• [WORK TO COMPLETE]:
Retype each of the entries below exactly as written.
MATERIALS PROVIDED section start
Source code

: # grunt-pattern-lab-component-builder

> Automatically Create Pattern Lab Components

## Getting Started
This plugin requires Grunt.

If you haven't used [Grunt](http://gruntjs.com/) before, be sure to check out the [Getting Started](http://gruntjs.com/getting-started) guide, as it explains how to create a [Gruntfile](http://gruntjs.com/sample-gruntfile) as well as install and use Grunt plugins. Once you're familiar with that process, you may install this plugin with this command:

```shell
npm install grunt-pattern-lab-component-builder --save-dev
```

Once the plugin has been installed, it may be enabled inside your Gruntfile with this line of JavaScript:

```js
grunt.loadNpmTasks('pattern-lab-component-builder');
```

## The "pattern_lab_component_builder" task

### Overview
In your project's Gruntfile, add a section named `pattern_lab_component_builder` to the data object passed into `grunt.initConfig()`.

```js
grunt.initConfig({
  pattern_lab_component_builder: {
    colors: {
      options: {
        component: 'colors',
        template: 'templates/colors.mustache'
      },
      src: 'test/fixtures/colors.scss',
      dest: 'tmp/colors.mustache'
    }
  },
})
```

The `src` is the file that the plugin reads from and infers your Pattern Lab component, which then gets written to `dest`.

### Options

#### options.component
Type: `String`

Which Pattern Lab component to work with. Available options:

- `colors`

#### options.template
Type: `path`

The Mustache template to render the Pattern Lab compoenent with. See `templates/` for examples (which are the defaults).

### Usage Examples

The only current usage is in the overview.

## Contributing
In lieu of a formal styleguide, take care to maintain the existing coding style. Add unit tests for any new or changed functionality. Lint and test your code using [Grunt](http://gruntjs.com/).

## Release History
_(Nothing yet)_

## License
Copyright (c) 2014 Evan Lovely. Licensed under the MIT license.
MATERIALS PROVIDED section end
• [EXERCISE OUTPUT]:
Source code

: # grunt-pattern-lab-component-builder

> Automatically Create Pattern Lab Components

## Getting Started
This plugin requires Grunt.

If you haven't used [Grunt](http://gruntjs.com/) before, be sure to check out the [Getting Started](http://gruntjs.com/getting-started) guide, as it explains how to create a [Gruntfile](http://gruntjs.com/sample-gruntfile) as well as install and use Grunt plugins. Once you're familiar with that process, you may install this plugin with this command:

```shell
npm install grunt-pattern-lab-component-builder --save-dev
```

Once the plugin has been installed, it may be enabled inside your Gruntfile with this line of JavaScript:

```js
grunt.loadNpmTasks('pattern-lab-component-builder');
```

## The "pattern_lab_component_builder" task

### Overview
In your project's Gruntfile, add a section named `pattern_lab_component_builder` to the data object passed into `grunt.initConfig()`.

```js
grunt.initConfig({
  pattern_lab_component_builder: {
    colors: {
      options: {
        component: 'colors',
        template: 'templates/colors.mustache'
      },
      src: 'test/fixtures/colors.scss',
      dest: 'tmp/colors.mustache'
    }
  },
})
```

The `src` is the file that the plugin reads from and infers your Pattern Lab component, which then gets written to `dest`.

### Options

#### options.component
Type: `String`

Which Pattern Lab component to work with. Available options:

- `colors`

#### options.template
Type: `path`

The Mustache template to render the Pattern Lab compoenent with. See `templates/` for examples (which are the defaults).

### Usage Examples

The only current usage is in the overview.

## Contributing
In lieu of a formal styleguide, take care to maintain the existing coding style. Add unit tests for any new or changed functionality. Lint and test your code using [Grunt](http://gruntjs.com/).

## Release History
_(Nothing yet)_

## License
Copyright (c) 2014 Evan Lovely. Licensed under the MIT license.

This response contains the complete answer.